Do lado de fora da cozinha da vovó generais assinavam decretos, exilavam artistas e intelectuais, a ditadura proibia e torturava, mas nada disso conseguia embatumar nosso bolo de fubá. Nada me faltava, as tardes ensolaradas da minha infância possuíam a invisibilidade da satisfação, porque era a vida na sua melhor forma. Dentro dos meandros dos hábitos simples da minha família, tudo parecia ter uma saúde sem fim, a tradição do nosso nome e da nossa história estava ali, lama boa, terra fértil, estrumada, sem contaminações.

Meu Deus que distância! Inevitavelmente tudo se transforma, a luta da mulher pela igualdade não mudou apenas a mulher, mudaram também as instituições humanas e a interpretação do mundo. Hoje, diante das imposições do ponteiro do relógio, é quase impossível encontrar uma brecha em nossas tumultuadas agendas para ir tomar café na cozinha de nossas avós. O problema é que mesmo inseridos em tempos pós modernos ou na modernidade tardia, intimamente sabemos que não podemos viver privados dos nossos mitos genealógicos. Na calada da noite nossa alma chora e reclama por coerência e por mais expandida que seja a realidade, sempre procuraremos refúgio no ventre etéreo dos nossos laços ancestrais, porque essa força fertilizadora é o amor na sua mais profunda e incontestável manifestação. A nossa verdade mais íntima é que conseguimos nos manter completos não por amar, mas por ser amados.

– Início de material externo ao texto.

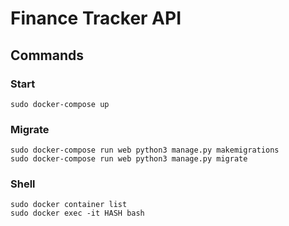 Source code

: # Finance Tracker API
## Commands
### Start
```
sudo docker-compose up
```
### Migrate
```
sudo docker-compose run web python3 manage.py makemigrations
sudo docker-compose run web python3 manage.py migrate
```
### Shell
```
sudo docker container list
sudo docker exec -it HASH bash
```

O avanço tecnológico não é capaz de nutrir nossos espíritos, é por meio da nossa herança sanguínea que recebemos uma célula divina que contém todos os instintos, conhecimentos e códigos necessários para nossa vitalidade física, mental e espiritual. As placentas que nos fecundam garantem a expansão das nossas almas e somente assim atingem profundidade. E isto não é antigo e nem moderno, é eterno – há valores permanentes sem que os encontremos envelhecidos.

Formamos uma rede de seres livres e conectados, o mundo ficou pequeno, acessível e não há problema no progresso, no avanço da ciência, da economia ou da física quântica, tudo isto faz parte de um processo que não tem mais volta, mas são os vínculos com nossas raízes mais profundas através do tempo e do espaço é que impedirão o declínio da raça humana. Árvore sem raiz apodrece e morre sem atingir a plenitude de florescer.

Vovó Geny, vovó Malvina, mamãe Irene e as tardes mágicas conservadas num lugar muito distante e atemporal dentro de mim, alfas matrilineares, exuberâncias órficas das coisas, anfitriãs do mundo – para vocês, com muito amor e respeito, ofereço esta pequena homenagem.